The brand’s 2022 annual report, places an emphasis on guest experience, seasonal events, pricing, and organizational culture. Six Flags’ biggest attractions — the rides — are seemingly absent from its 2023 objectives.
This isn’t all bad, because tech advances are becoming a priority, and this can enhance the guest experience. Likely, this is because the parks were behind the curve with tech integration when the pandemic struck. It forced the brand to introduce mobile food ordering to its app in 2020, and this year, contactless pay (like Apple Pay or Google Pay) is set to be added to parks.
However, implementation of this may take longer than expected due to the business’ “organizational culture.” Last year, the company laid off nearly 25% of its full-time staff, many of whom are in management roles. So the brand’s emphasis on “autonomy” and “agility” isn’t out of respect for employees. It’s a necessity because fewer people are making decisions and taking action.
If Six Flags’ goal was to stop being a cheap daycare, it seems to be working. But they haven’t become an expensive family destination, or a place for young, money-spending adults — at least not yet. Likely, this is because thrill seekers aren’t finding reasons to head to parks. There aren’t many new rides to get them excited, so if Six Flags is making them scream, it’s due to price hikes.
Is the ride over?
This summer, we’re bound to see if guests really return to the parks. Ticket prices have jumped, events are in full swing, and pandemic-related restrictions are nearly non-existent.
Fortunately, the company entered the season with a glimmer of hope. Q1 2023 saw total revenue increase by 3% compared to Q1 2022. Total spending per guest went up 7%, mostly driven by the average cost of entry jumping by 10%. And there’s even more good news (by Six Flags’ standard, anyway): The number of guests decreased by 5% or roughly 1 million people.

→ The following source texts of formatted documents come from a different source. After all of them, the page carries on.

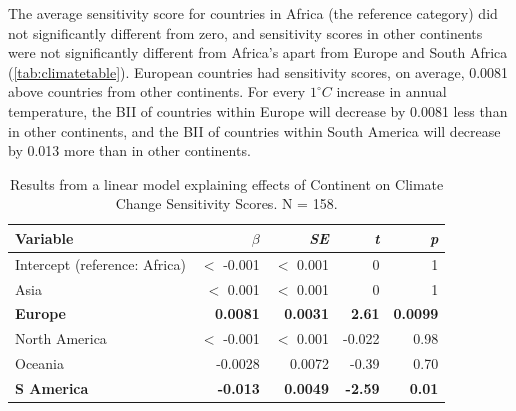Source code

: \documentclass[11pt, a4paper, titlepage]{article}
\begin{document}
	The average sensitivity score for countries in Africa (the reference category) did not significantly different from zero, and sensitivity scores in other continents were not significantly different from Africa's apart from Europe and South Africa (\autoref{tab:climatetable}). European countries had sensitivity scores, on average, 0.0081 above countries from other continents. For every $1^\circ C$ increase in annual temperature, the BII of countries within Europe will decrease by 0.0081 less than in other continents, and the BII of countries within South America will decrease by 0.013 more than in other continents. 
	
	
	
	\newpage
	
	\begin{table}[h!]
		\begin{center}
			\caption{Results from a linear model explaining effects of Continent on Climate Change Sensitivity Scores. \textmd{N = 158.}}
			\label{tab:climatetable}
			\begin{tabular}{l|r|r|r|r} %
				Variable & $\beta$ & \textit{SE} & \textit{t} & \textit{p}\\
				\hline
				Intercept (reference: Africa) & $<$ -0.001 & $<$ 0.001 & 0 & 1\\
				Asia & $<$ 0.001 & $<$ 0.001& 0 & 1\\
				\textbf{Europe} & \textbf{0.0081} & \textbf{0.0031} & \textbf{2.61} & \textbf{0.0099} \\
				North America & $<$ -0.001 & $<$ 0.001 & -0.022 & 0.98\\
				Oceania & -0.0028 & 0.0072 & -0.39 & 0.70\\
				\textbf{S America} & \textbf{-0.013} & \textbf{0.0049} & \textbf{-2.59} & \textbf{0.01}\\
			\end{tabular}
		\end{center}
	\end{table}
	
\end{document}

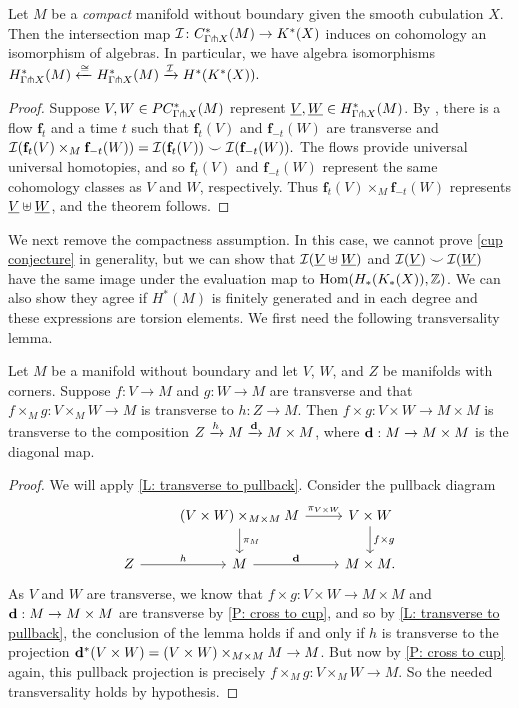 \documentclass{amsart}
\begin{document}
\begin{theorem}
Let $M$ be a \emph{compact} manifold without boundary given the smooth cubulation $X$. Then the intersection map  $\mathcal{I} \colon C^*_{\Gamma \pitchfork X}(M) \to K^*(X)$ induces on cohomology an isomorphism of algebras. In particular, we have algebra isomorphisms $H^*_{\Gamma\pitchfork X}(M) \xleftarrow{\cong} H^*_{\Gamma\pitchfork X}(M)\xrightarrow{\mathcal{I}} H^*(K^*(X)).$
\end{theorem}
\begin{proof}
Suppose $V,W\in PC^*_{\Gamma\pitchfork X}(M)$ represent $\underline{V},\underline{W}\in H^*_{\Gamma\pitchfork X}(M)$. By \cite[Theorem 1.1]{FMS-flows}, there is a flow $\mathbf{f}_t$ and a time $t$ such that $\mathbf{f}_t(V)$ and $\mathbf{f}_{-t}(W)$ are transverse and $\mathcal{I}(\mathbf{f}_t(V)\times_M \mathbf{f}_{-t}(W))=\mathcal{I}(\mathbf{f}_t(V)) \smile \mathcal{I}(\mathbf{f}_{-t}(W)).$
The flows provide universal universal homotopies, and so $\mathbf{f}_t(V)$ and $\mathbf{f}_{-t}(W)$ represent the same cohomology classes as $V$ and $W$, respectively. Thus $\mathbf{f}_t(V)\times_M \mathbf{f}_{-t}(W)$ represents $\underline{V} \uplus \underline{W}$, and the theorem follows. 
\end{proof}


We next remove the compactness assumption. In this case, we cannot prove \cref{cup conjecture} in generality, but we can show that  
$\mathcal{I}(\underline{V} \uplus \underline{W})$ and $\mathcal{I}(\underline{V}) \smile \mathcal{I}(\underline{W})$ have the same image under the evaluation map to $\textup{Hom}(H_*(K_*(X)),\mathbb{Z})$. We can also show they agree if $H^*(M)$ is finitely generated and in each degree and these expressions are torsion elements. We first need the following transversality lemma.


\begin{lemma}\label{L: trans diag cube}
Let $M$ be a manifold without boundary and let $V$, $W$, and $Z$ be  manifolds with corners. Suppose $f:V\to M$ and $g:W\to M$ are transverse and that $f\times_Mg:V\times_MW\to M$ is transverse to $h:Z\to M$. Then $f\times g:V\times W\to M\times M$ is transverse to the composition $Z\xrightarrow{h}M\xrightarrow{\mathbf{d}}M\times M$, where $\mathbf{d}:M\to M\times M$ is the diagonal map. 
\end{lemma}
\begin{proof}
We will apply \cref{L: transverse to pullback}. Consider the pullback diagram
	\[
	\begin{tikzcd}
		& (V \times W)\times_{M\times M} M \arrow[r, "\pi_{V\times W}"] \arrow[d, "\pi_M"] & V\times W \arrow[d, "f\times g"] \\
		Z \arrow[r, "h"] & M \arrow[r, "\diag"]&  M\times M.
	\end{tikzcd}
	\]
As $V$ and $W$ are transverse, we know that $f\times g:V\times W\to M\times M$ and $\mathbf{d}:M\to M\times M$ are transverse by \cref{P: cross to cup}, and so by \cref{L: transverse to pullback}, the conclusion of the lemma holds if and only if $h$ is transverse to the projection $\mathbf{d}^*(V\times W)=(V \times W)\times_{M\times M} M \to M$. But now by \cref{P: cross to cup} again, this pullback projection is precisely $f\times_Mg:V\times_MW\to M$. So the needed transversality holds by hypothesis. 
\end{proof}
\end{document}
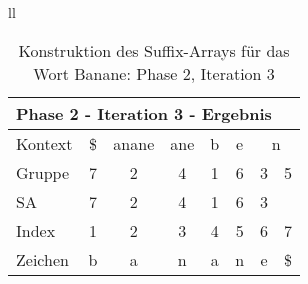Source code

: \begin{table}[H]
\begin{adjustbox}{max width=\textwidth}
\begin{tabular}{ll}
\begin{tabular}{lccccccc}
\multicolumn{8}{l}{Phase 2 - Iteration 3 - Ergebnis}                                                                                                                                             \\ \hline
\multicolumn{1}{l|}{Kontext} & \multicolumn{1}{c|}{\$} & \multicolumn{1}{c|}{anane} & \multicolumn{1}{c|}{ane} & \multicolumn{1}{c|}{b} & \multicolumn{1}{c|}{e} & \multicolumn{2}{c}{n}         \\
\multicolumn{1}{l|}{Gruppe}  & \multicolumn{1}{c|}{7}  & \multicolumn{1}{c|}{2}     & \multicolumn{1}{c|}{4}   & \multicolumn{1}{c|}{1} & \multicolumn{1}{c|}{6} & 3                         & 5  \\ 
\multicolumn{1}{l|}{SA}      & \multicolumn{1}{c|}{7}  & \multicolumn{1}{c|}{2}     & \multicolumn{1}{c|}{4}   & \multicolumn{1}{c|}{1} & \multicolumn{1}{c|}{6} & \cellcolor[HTML]{\yellow}3 &    \\ \hline
\multicolumn{1}{l|}{Index}   & 1                       & 2                          & 3                        & 4                      & 5                      & 6                         & 7  \\
\multicolumn{1}{l|}{Zeichen} & b                       & a                          & n                        & a                      & n                      & e                         & \$
\end{tabular}

\end{tabular}
\end{adjustbox}

\caption[Konstruktion des Suffix-Arrays für das Wort Banane: Phase 2, Iteration 3]{Konstruktion des Suffix-Arrays für das Wort Banane: Phase 2, Iteration 3}
\label{fig_banane_2_3} 
\end{table}
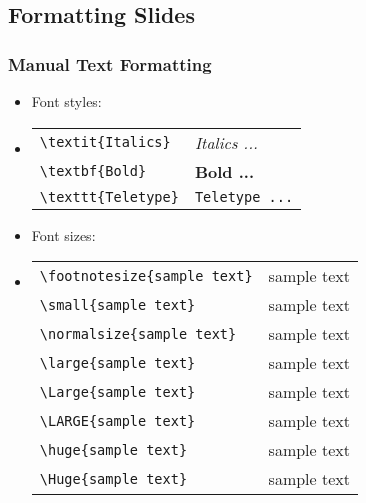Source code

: \subsection{Formatting Slides}

\begin{slide}
  \frametitle{Manual Text Formatting}
  \begin{itemize}
    \item Font styles:
    \item[]
      \begin{tabular}{l | l}
        \footnotesize{\texttt{\textbackslash textit\{Italics\} }} & \textit{Italics ...}  \\
        \footnotesize{\texttt{\textbackslash textbf\{Bold\}    }} & \textbf{Bold ...}     \\
        \footnotesize{\texttt{\textbackslash texttt\{Teletype\}}} & \texttt{Teletype ...} \\
      \end{tabular}
    \item Font sizes:
    \item[]
      \begin{tabular}{l | c}
        \footnotesize{\texttt{\textbackslash footnotesize\{sample text\}}} & \footnotesize{sample text} \\
        \footnotesize{\texttt{\textbackslash small\{sample text\}       }} & \small{sample text}        \\
        \footnotesize{\texttt{\textbackslash normalsize\{sample text\}  }} & \normalsize{sample text}   \\
        \footnotesize{\texttt{\textbackslash large\{sample text\}       }} & \large{sample text}        \\
        \footnotesize{\texttt{\textbackslash Large\{sample text\}       }} & \Large{sample text}        \\
        \footnotesize{\texttt{\textbackslash LARGE\{sample text\}       }} & \LARGE{sample text}        \\
        \footnotesize{\texttt{\textbackslash huge\{sample text\}        }} & \huge{sample text}         \\
        \footnotesize{\texttt{\textbackslash Huge\{sample text\}        }} & \Huge{sample text}         \\
      \end{tabular}
  \end{itemize}
\end{slide}

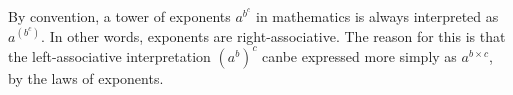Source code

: \documentclass{article}
\begin{document}
    By convention, a tower of exponents $a^{b^c}$ in mathematics is always interpreted as $a^{(b^c)}$. In other words, exponents are right-associative. The reason for this is that the left-associative interpretation $(a^b)^c$ canbe expressed more simply as $a^{b \times c}$, by the laws of exponents.
    
\end{document}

It makes sense that people would reject these price hikes because Six Flags was never meant to be a premium destination. It’s not Disney or Universal, and families are less likely to vacation just to experience Six Flags. The company operates 23 theme parks in the US, and it’s built its reputation as a destination for thrill-seekers. The business established itself by focusing on more: more roller coasters, more parks, more flags, more fun. Now, it just seems to be after more money.
If the parks don’t focus on their rides, guests are going to be confused — even the ones who have money to spend. Seasonal celebrations are nice, but few of them offer a major incentive to spend money for park entry. Kids may enjoy egg hunts or trick-or-treating, but communities host these events for free. Rides are the premium attraction, and without refreshes, they’re going to feel stale.
This isn’t to say there will be no new rides this year. Six Flags is introducing a selection of new rides and attractions, but there isn’t anything too massive. The Fiesta Texas, Over Georgia, and St. Louis parks will get family-friendly coasters, and other parks will see water attractions debut. Beyond that, it’s mostly seasonal celebrations and character interactions.
Now, guests have fewer reasons to return. Six Flags may not want to be a park where teenagers hang out during school breaks, but at least that got people through the gates. The current trends aren’t going to bring in sustainable revenue. I have no doubt that the parks will eventually realize that big thrills and big crowds are core to their identities. It’s just a matter of when Six Flags makes this discovery. If they lose too much momentum, they may not have the opportunity to rise again.